Makes 8 servings
- 1/4 cup canola oil
- 1 cup all-purpose flour
- 3 cups Vegetable Stock
- 2 tablespoons unsalted butter
- 1 cup minced yellow onion
- 1 cup small-dice white mushrooms
- 1/2 cup small-dice celery
- 1/2 cup small-dice carrot
- 1 garlic clove, minced
- One 12-oz bottle beer
- 2 tablespoons dry mustard powder
- 6 cups grated sharp Cheddar (about 1 1/2 lb)

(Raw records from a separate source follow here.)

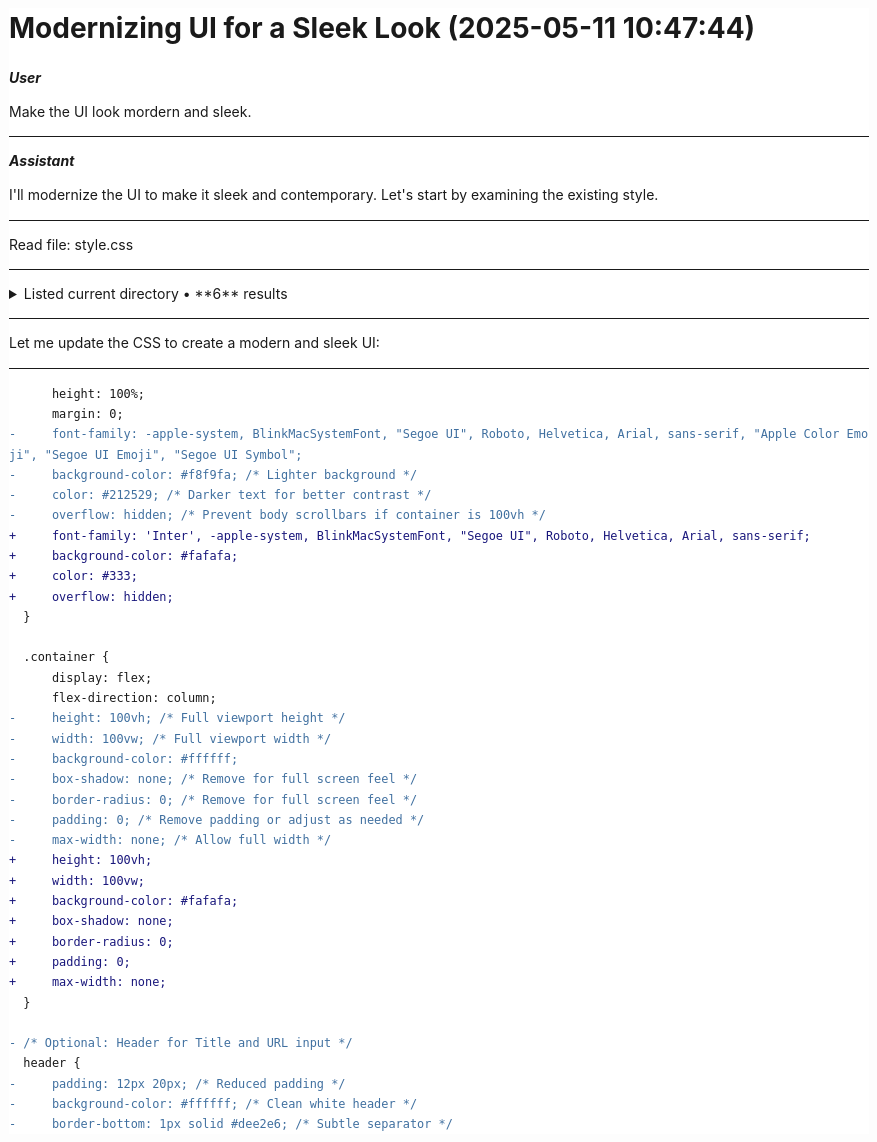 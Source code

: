 

# Modernizing UI for a Sleek Look (2025-05-11 10:47:44)

_**User**_

Make the UI look mordern and sleek.

---

_**Assistant**_

I'll modernize the UI to make it sleek and contemporary. Let's start by examining the existing style.

---

Read file: style.css

---

<details><summary>Listed current directory • **6** results</summary></details>

---

Let me update the CSS to create a modern and sleek UI:

---

```diff
      height: 100%;
      margin: 0;
-     font-family: -apple-system, BlinkMacSystemFont, "Segoe UI", Roboto, Helvetica, Arial, sans-serif, "Apple Color Emoji", "Segoe UI Emoji", "Segoe UI Symbol";
-     background-color: #f8f9fa; /* Lighter background */
-     color: #212529; /* Darker text for better contrast */
-     overflow: hidden; /* Prevent body scrollbars if container is 100vh */
+     font-family: 'Inter', -apple-system, BlinkMacSystemFont, "Segoe UI", Roboto, Helvetica, Arial, sans-serif;
+     background-color: #fafafa;
+     color: #333;
+     overflow: hidden;
  }
  
  .container {
      display: flex;
      flex-direction: column;
-     height: 100vh; /* Full viewport height */
-     width: 100vw; /* Full viewport width */
-     background-color: #ffffff;
-     box-shadow: none; /* Remove for full screen feel */
-     border-radius: 0; /* Remove for full screen feel */
-     padding: 0; /* Remove padding or adjust as needed */
-     max-width: none; /* Allow full width */
+     height: 100vh;
+     width: 100vw;
+     background-color: #fafafa;
+     box-shadow: none;
+     border-radius: 0;
+     padding: 0;
+     max-width: none;
  }
  
- /* Optional: Header for Title and URL input */
  header {
-     padding: 12px 20px; /* Reduced padding */
-     background-color: #ffffff; /* Clean white header */
-     border-bottom: 1px solid #dee2e6; /* Subtle separator */
```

- 3/4 cup heavy cream, warm
- Tabasco sauce, as needed
- Salt, as needed
- Freshly ground black pepper, as needed
- In a soup pot over medium heat, combine the oil and flour. Cook, stirring constantly, to make a pale golden roux, about 12 minutes.
- Gradually add the stock and whisk constantly to work out any lumps. Bring to a simmer and cook until the soup has deepened in flavor and has a velvety texture, about 45 minutes.
- Meanwhile, melt the butter in a pan over medium heat. Add the onion, mushrooms, celery, carrot, and garlic. Sauté until the vegetables are tender, 6 to 8 minutes. Keep warm.
- While the vegetables are sautéing, in a small bowl, whisk together the beer and mustard powder. Pour the beer mixture into the simmering soup, whisking constantly. The beer will foam up a little bit—don’t worry.
- A dd the cheese to the soup and stir constantly until the cheese is melted and well incorporated. Stir in the cream. Season with Tabasco, salt, and pepper, stir in the vegetables, and serve immediately.